All Intel® Optane™ Memory versions require an Intel 7th Generation or newer processor and the installation of Intel Rapid Storage Technology software so although this performance boosting option is not available to users with older PCs it is an excellent value add for any new system.
|Model||Optane Memory M15||Optane Memory M10||Optane Memory|
|Form Factor||M.2 2280 M key||M.2 2280 B+M key||M.2 2280 B+M key|
|Interface||PCIe 3.0 x4||PCIe 3.0 x2||PCIe 3.0 x2|
|Capacities||16 GB, 32 GB, 64 GB||16 GB, 32 GB, 64 GB||16 GB, 32 GB|
|Memory||128Gb 20nm Intel 3D XPoint||128Gb 20nm Intel 3D XPoint||128Gb 20nm Intel 3D XPoint|
|Sequential Read||Up to 2,000 MB/s||Up to 1,450 MB/s||Up to 1,350 MB/s|
|Sequential Write||Up to 900 MB/s||Up to 640 MB/s||Up to 290 MB/s|
|Random Read (QD4)||Up to 450k IOPS||Up to 250k IOPS||Up to 240k IOPS|
|Random Write (QD4)||Up to 220k IOPS||Up to 140k IOPS||Up to 65k IOPS|
|Endurance||365 TB||365 TB||182.5 TB|
|Warranty||5 years||5 years||5 Years|
Intel® Optane™ Memory H10
Intel® Optane™ Memory H10 is essentially a hybrid SSD product that fuses two Intel Technologies on to one M.2 PCIe x 4 device. The SSD solution includes Intel® Optane™ Memory functioning as cache combined with the Intel 660P SSD functioning as storage. The benefit of combining these products together is that consumers can now further improve the performance of their SSD through the addition of 3D Xpoint memory which Intel brands as Optane. The storage and caching combination is available in several flavors with the cache being either 16GB or 32GB and the storage being 256GB, 512GB or 1TB.

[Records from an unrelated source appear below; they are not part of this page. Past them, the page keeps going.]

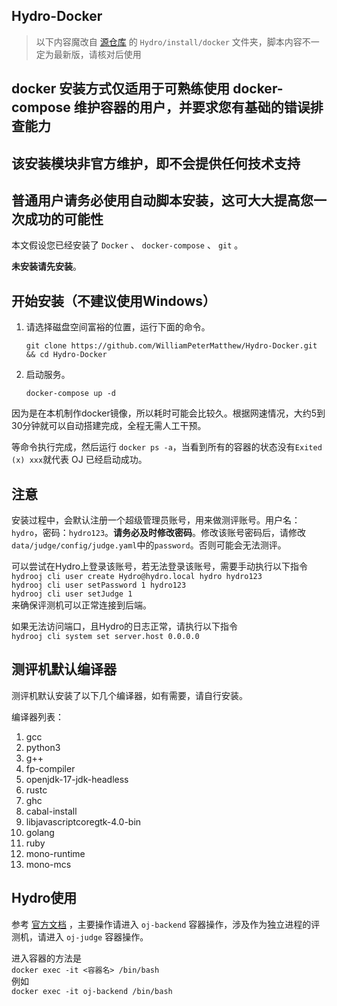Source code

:## Hydro-Docker

> 以下内容魔改自 [源仓库](https://github.com/hydro-dev/Hydro) 的 `Hydro/install/docker` 文件夹，脚本内容不一定为最新版，请核对后使用

## docker 安装方式仅适用于可熟练使用 docker-compose 维护容器的用户，并要求您有基础的错误排查能力

## 该安装模块非官方维护，即不会提供任何技术支持

## 普通用户请务必使用自动脚本安装，这可大大提高您一次成功的可能性

本文假设您已经安装了 `Docker` 、 `docker-compose` 、 `git` 。

**未安装请先安装**。

## 开始安装（不建议使用Windows）

1. 请选择磁盘空间富裕的位置，运行下面的命令。

   `git clone https://github.com/WilliamPeterMatthew/Hydro-Docker.git && cd Hydro-Docker`

2. 启动服务。

   `docker-compose up -d`

因为是在本机制作docker镜像，所以耗时可能会比较久。根据网速情况，大约5到30分钟就可以自动搭建完成，全程无需人工干预。

等命令执行完成，然后运行 `docker ps -a`，当看到所有的容器的状态没有`Exited (x) xxx`就代表 OJ 已经启动成功。

## 注意

安装过程中，会默认注册一个超级管理员账号，用来做测评账号。用户名：`hydro`，密码：`hydro123`。**请务必及时修改密码**。修改该账号密码后，请修改`data/judge/config/judge.yaml`中的`password`。否则可能会无法测评。

可以尝试在Hydro上登录该账号，若无法登录该账号，需要手动执行以下指令  
   `hydrooj cli user create Hydro@hydro.local hydro hydro123`  
   `hydrooj cli user setPassword 1 hydro123`  
   `hydrooj cli user setJudge 1`  
来确保评测机可以正常连接到后端。

如果无法访问端口，且Hydro的日志正常，请执行以下指令  
   `hydrooj cli system set server.host 0.0.0.0`  

## 测评机默认编译器

测评机默认安装了以下几个编译器，如有需要，请自行安装。

编译器列表：

1. gcc
2. python3
3. g++
4. fp-compiler
5. openjdk-17-jdk-headless
6. rustc
7. ghc
8. cabal-install
9. libjavascriptcoregtk-4.0-bin
10. golang
11. ruby
12. mono-runtime
13. mono-mcs

## Hydro使用

参考 [官方文档](https://hydro.js.org/) ，主要操作请进入 `oj-backend` 容器操作，涉及作为独立进程的评测机，请进入 `oj-judge` 容器操作。

进入容器的方法是  
   `docker exec -it <容器名> /bin/bash`  
例如  
   `docker exec -it oj-backend /bin/bash`  
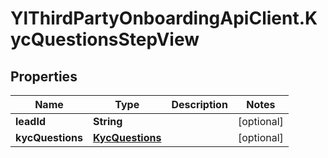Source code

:# YlThirdPartyOnboardingApiClient.KycQuestionsStepView

## Properties

Name | Type | Description | Notes
------------ | ------------- | ------------- | -------------
**leadId** | **String** |  | [optional] 
**kycQuestions** | [**KycQuestions**](KycQuestions.md) |  | [optional] 


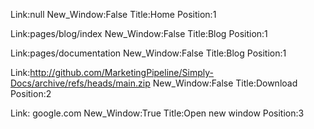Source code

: 

Link:null New_Window:False Title:Home Position:1 

Link:pages/blog/index New_Window:False Title:Blog Position:1 

Link:pages/documentation New_Window:False Title:Blog Position:1 


Link:http://github.com/MarketingPipeline/Simply-Docs/archive/refs/heads/main.zip New_Window:False Title:Download Position:2


Link: google.com New_Window:True Title:Open new window Position:3 
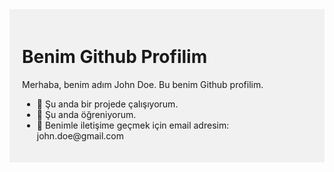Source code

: <div style="background-color:#f1f1f1; padding:20px;">
  <h1>Benim Github Profilim</h1>
  <p>Merhaba, benim adım John Doe. Bu benim Github profilim.</p>
  <ul>
    <li>🔭 Şu anda bir projede çalışıyorum.</li>
    <li>🌱 Şu anda öğreniyorum.</li>
    <li>💬 Benimle iletişime geçmek için email adresim: john.doe@gmail.com</li>
  </ul>
</div>
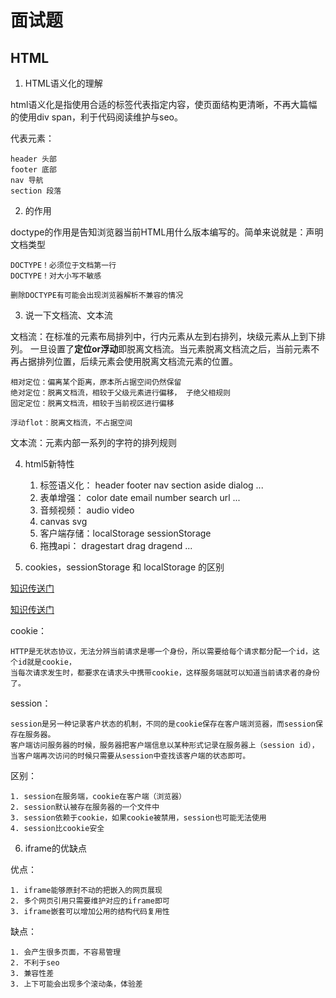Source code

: # 面试题

## HTML 

1. HTML语义化的理解

html语义化是指使用合适的标签代表指定内容，使页面结构更清晰，不再大篇幅的使用div span，利于代码阅读维护与seo。 

代表元素： 

	header 头部
	footer 底部
	nav 导航
	section 段落

2. <!DOCTYPE>的作用

doctype的作用是告知浏览器当前HTML用什么版本编写的。简单来说就是：声明文档类型

	DOCTYPE！必须位于文档第一行
	DOCTYPE！对大小写不敏感

	删除DOCTYPE有可能会出现浏览器解析不兼容的情况

3. 说一下文档流、文本流

文档流：在标准的元素布局排列中，行内元素从左到右排列，块级元素从上到下排列。 一旦设置了**定位or浮动**即脱离文档流。当元素脱离文档流之后，当前元素不再占据排列位置，后续元素会使用脱离文档流元素的位置。

	相对定位：偏离某个距离，原本所占据空间仍然保留
	绝对定位：脱离文档流，相较于父级元素进行偏移， 子绝父相规则
	固定定位：脱离文档流，相较于当前视区进行偏移

	浮动flot：脱离文档流，不占据空间

文本流：元素内部一系列的字符的排列规则

4. html5新特性

	1. 标签语义化： header footer nav section aside dialog ...
	2. 表单增强： color date email number search url ...
	3. 音频视频： audio video
	4. canvas svg
	5. 客户端存储：localStorage sessionStorage
	6. 拖拽api： dragestart drag dragend ...

5. cookies，sessionStorage 和 localStorage 的区别

[知识传送门](https://juejin.im/entry/6844903434366222350)

[知识传送门](https://zhuanlan.zhihu.com/p/21275207)


cookie：

	HTTP是无状态协议，无法分辨当前请求是哪一个身份，所以需要给每个请求都分配一个id，这个id就是cookie，
	当每次请求发生时，都要求在请求头中携带cookie，这样服务端就可以知道当前请求者的身份了。

session：

	session是另一种记录客户状态的机制，不同的是cookie保存在客户端浏览器，而session保存在服务器。
	客户端访问服务器的时候，服务器把客户端信息以某种形式记录在服务器上（session id），
	当客户端再次访问的时候只需要从session中查找该客户端的状态即可。

区别：

	1. session在服务端，cookie在客户端（浏览器）
	2. session默认被存在服务器的一个文件中
	3. session依赖于cookie，如果cookie被禁用，session也可能无法使用
	4. session比cookie安全

6. iframe的优缺点

优点：

	1. iframe能够原封不动的把嵌入的网页展现
	2. 多个网页引用只需要维护对应的iframe即可
	3. iframe嵌套可以增加公用的结构代码复用性

缺点：

	1. 会产生很多页面，不容易管理
	2. 不利于seo
	3. 兼容性差
	3. 上下可能会出现多个滚动条，体验差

With this concept Intel is essentially combining two PCIe x 2 products on to one M.2 form factor so the device internally bifurcates the PCIe x4 lane into two PCIe x 2 lanes, one for the Intel® Optane™ Memory cache and the other for the Intel 660P. Managing this setup makes integrating the H10 more complex than simply adding the module to a system. There are differing considerations that include chipset compatibility, MB compatibility, proper M.2 slot configuration, proper BIOS, proper Windows drivers, proper MB firmware, as well as the correct Intel RST driver and of course proper setup of the entire configuration. It is for these reasons that the H10 is not intended to be sold as a standalone device and is intended to be integrated by the reseller or by ASI.
For VARs that are building and branding their own PC, the Intel® Optane™ Memory H10 solution can offer several advantages. First and foremost, integrating the H10 requires knowledge and expertise which cannot be delivered by simply purchasing the H10 online or as a standalone device. This product must be integrated as part of a new PC. Additionally MNCs are primarily using the technology in performance series notebooks so making the solution available in a desktop is a clear advantage that VARs can deliver. Lastly, VARs can provide their customer with another solution that will further boost the performance of their PC for everyday computing which ultimately adds another level of differentiation to distinguishes their brand.
Although Intel® Optane™ Memory was originally introduced as a solution to improve the performance of systems that used spinning disks, it also offers benefits to systems that use SSD particularly in real-world usage scenarios where users are typically engaged in performing mixed reads and multitasking at low que depth. In other words, the most common tasks performed by typical users involve 70% read and 30% write. as well as include opening up to 62 applications a day which may run in the background. Such low que depth applications include word, excel, Acrobat, Outlook, Photoshop Elements, and Power Point. With such high use of read functions, utilizing cache will have a profound impact on the performance of the system.